Parenting is probably the only job that requires no formal training or prior experience. Its believed to be just natural. And to make matters worst as our former generations excelled in it, the current generations are too expected to be adept at it naturally. But today times are changing and not only parents but also the kids are exposed to mass media, they are more aware and street smart.
Hence apart from being exposed to newer issues in kids apart from traditional ones, the problems too need to be confronted with a different approach. The parent-child relation needs to be less formal and more friendly, more explanatory rather than fear-based. The child must understand why the parent does not like a particular behavior and any punishment given must bring about a relatively permanent change in the behavior if not total.
All children show mood / behavioral disorders sometime or the other which appears to be a problem. But its all matter of growing up if dealt in the right manner since children shall always be children … sometimes stubborn, angels sometimes lovable and sometimes devils too. Many times they cause embarrassment to parents making child-rearing a big challenge. Good guidance in good parenting reduces the stress the problems in treating behavioral disorders in kids.
Approach :
What you as parents may consider problematic maybe actually a normal characteristic for that particular age group. Behavior abnormalities may be due to a general problem in the child’s environment like strict parents and teachers, restricted freedom, or environment for the kids. Try finding the underlying cause for the varied behavior in the kid. Correction of a faulty environment of kid. Also as parents punish the unwanted behavior, reward your kid with gifts appropriate for the age of the kid like a pat on the shoulder, small praise, a look of approval, and unconditional acceptance. Material rewards are not always necessary since they make the child more greedy.

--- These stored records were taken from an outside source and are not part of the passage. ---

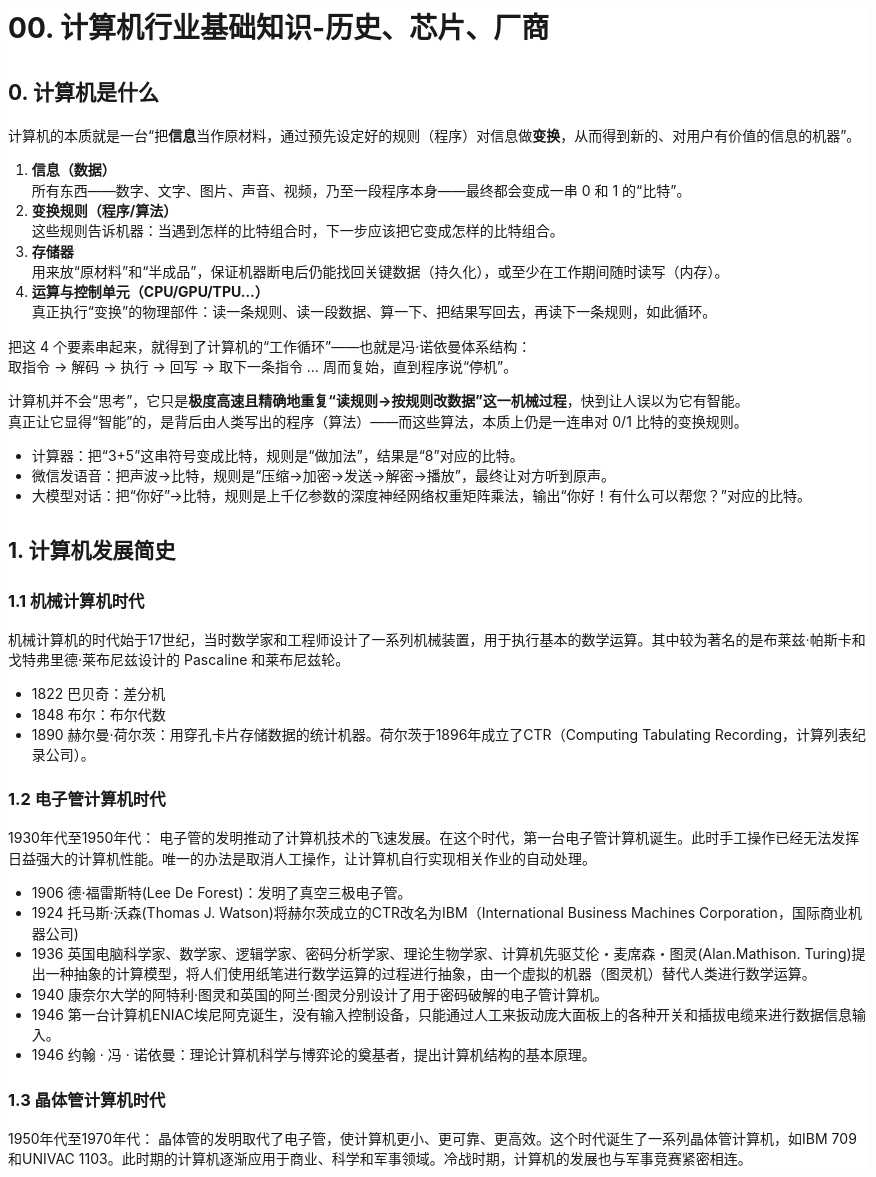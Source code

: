 # 00. 计算机行业基础知识-历史、芯片、厂商

## 0. 计算机是什么

计算机的本质就是一台“把**信息**当作原材料，通过预先设定好的规则（程序）对信息做**变换**，从而得到新的、对用户有价值的信息的机器”。
  
1. **信息（数据）**  
   所有东西——数字、文字、图片、声音、视频，乃至一段程序本身——最终都会变成一串 0 和 1 的“比特”。  
2. **变换规则（程序/算法）**  
   这些规则告诉机器：当遇到怎样的比特组合时，下一步应该把它变成怎样的比特组合。  
3. **存储器**  
   用来放“原材料”和“半成品”，保证机器断电后仍能找回关键数据（持久化），或至少在工作期间随时读写（内存）。  
4. **运算与控制单元（CPU/GPU/TPU…）**  
   真正执行“变换”的物理部件：读一条规则、读一段数据、算一下、把结果写回去，再读下一条规则，如此循环。

把这 4 个要素串起来，就得到了计算机的“工作循环”——也就是冯·诺依曼体系结构：  
取指令 → 解码 → 执行 → 回写 → 取下一条指令 … 周而复始，直到程序说“停机”。

计算机并不会“思考”，它只是**极度高速且精确地重复“读规则→按规则改数据”这一机械过程**，快到让人误以为它有智能。  
真正让它显得“智能”的，是背后由人类写出的程序（算法）——而这些算法，本质上仍是一连串对 0/1 比特的变换规则。

- 计算器：把“3+5”这串符号变成比特，规则是“做加法”，结果是“8”对应的比特。  
- 微信发语音：把声波→比特，规则是“压缩→加密→发送→解密→播放”，最终让对方听到原声。  
- 大模型对话：把“你好”→比特，规则是上千亿参数的深度神经网络权重矩阵乘法，输出“你好！有什么可以帮您？”对应的比特。

## 1. 计算机发展简史

### 1.1 机械计算机时代

机械计算机的时代始于17世纪，当时数学家和工程师设计了一系列机械装置，用于执行基本的数学运算。其中较为著名的是布莱兹·帕斯卡和戈特弗里德·莱布尼兹设计的 Pascaline 和莱布尼兹轮。
- 1822 巴贝奇：差分机
- 1848 布尔：布尔代数
- 1890 赫尔曼·荷尔茨：用穿孔卡片存储数据的统计机器。荷尔茨于1896年成立了CTR（Computing Tabulating Recording，计算列表纪录公司）。

### 1.2 电子管计算机时代

1930年代至1950年代： 电子管的发明推动了计算机技术的飞速发展。在这个时代，第一台电子管计算机诞生。此时手工操作已经无法发挥日益强大的计算机性能。唯一的办法是取消人工操作，让计算机自行实现相关作业的自动处理。

- 1906 德·福雷斯特(Lee De Forest)：发明了真空三极电子管。
- 1924 托马斯·沃森(Thomas J. Watson)将赫尔茨成立的CTR改名为IBM（International Business Machines Corporation，国际商业机器公司)
- 1936 英国电脑科学家、数学家、逻辑学家、密码分析学家、理论生物学家、计算机先驱艾伦・麦席森・图灵(Alan.Mathison. Turing)提出一种抽象的计算模型，将人们使用纸笔进行数学运算的过程进行抽象，由一个虚拟的机器（图灵机）替代人类进行数学运算。
- 1940 康奈尔大学的阿特利·图灵和英国的阿兰·图灵分别设计了用于密码破解的电子管计算机。
- 1946 第一台计算机ENIAC埃尼阿克诞生，没有输入控制设备，只能通过人工来扳动庞大面板上的各种开关和插拔电缆来进行数据信息输入。
- 1946 约翰 · 冯 · 诺依曼：理论计算机科学与博弈论的奠基者，提出计算机结构的基本原理。
### 1.3 晶体管计算机时代

1950年代至1970年代： 晶体管的发明取代了电子管，使计算机更小、更可靠、更高效。这个时代诞生了一系列晶体管计算机，如IBM 709和UNIVAC 1103。此时期的计算机逐渐应用于商业、科学和军事领域。冷战时期，计算机的发展也与军事竞赛紧密相连。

When you as a parent disapproves of a particular behavior, punishments to are required. When we say punishments, they should be in the form of withholding privileges like discontinuing something which the kid likes, missing the favorite dessert, early to bed, less time to play, etc. Threats, beatings, physical abuse, scoldings, or reprimands are not effective punishments for they merely lower the child’s self-esteem and make them lose their self-confidence.
Disciplining the kid must be based on moral values and not fear-based. The child must be able to understand his mistake and why it must not be repeated. Last but not the least respect the individuality of your kid for no two kids are similar and must therefore never be compared to another. Motivate your kid to do what he/ she wants and whomever they might be, they are a good honest one rather than an expert one. Each problem of the kid needs to be dealt with in the present scenario, there are no tailor-made solutions to it…..Understand your kid. Do not preach principles that parents do not practice. Make your kid secure with your unconditional love and support for them. Be consistent in your approach to your kid. Do not change like seasons approving certain behaviors at a time and at times not!!! Listen to your kid what the kid wants to state to you. Display your humor with kids to build a loving bond with them.
Every problem should be handled with love, care, and concern. Children outgrow problems but the way the problem was treated registers deep in the innocent minds of kids and builds their future for tomorrow. But if the problem persists despite your efforts, don’t hesitate to consult a counselor for professional help.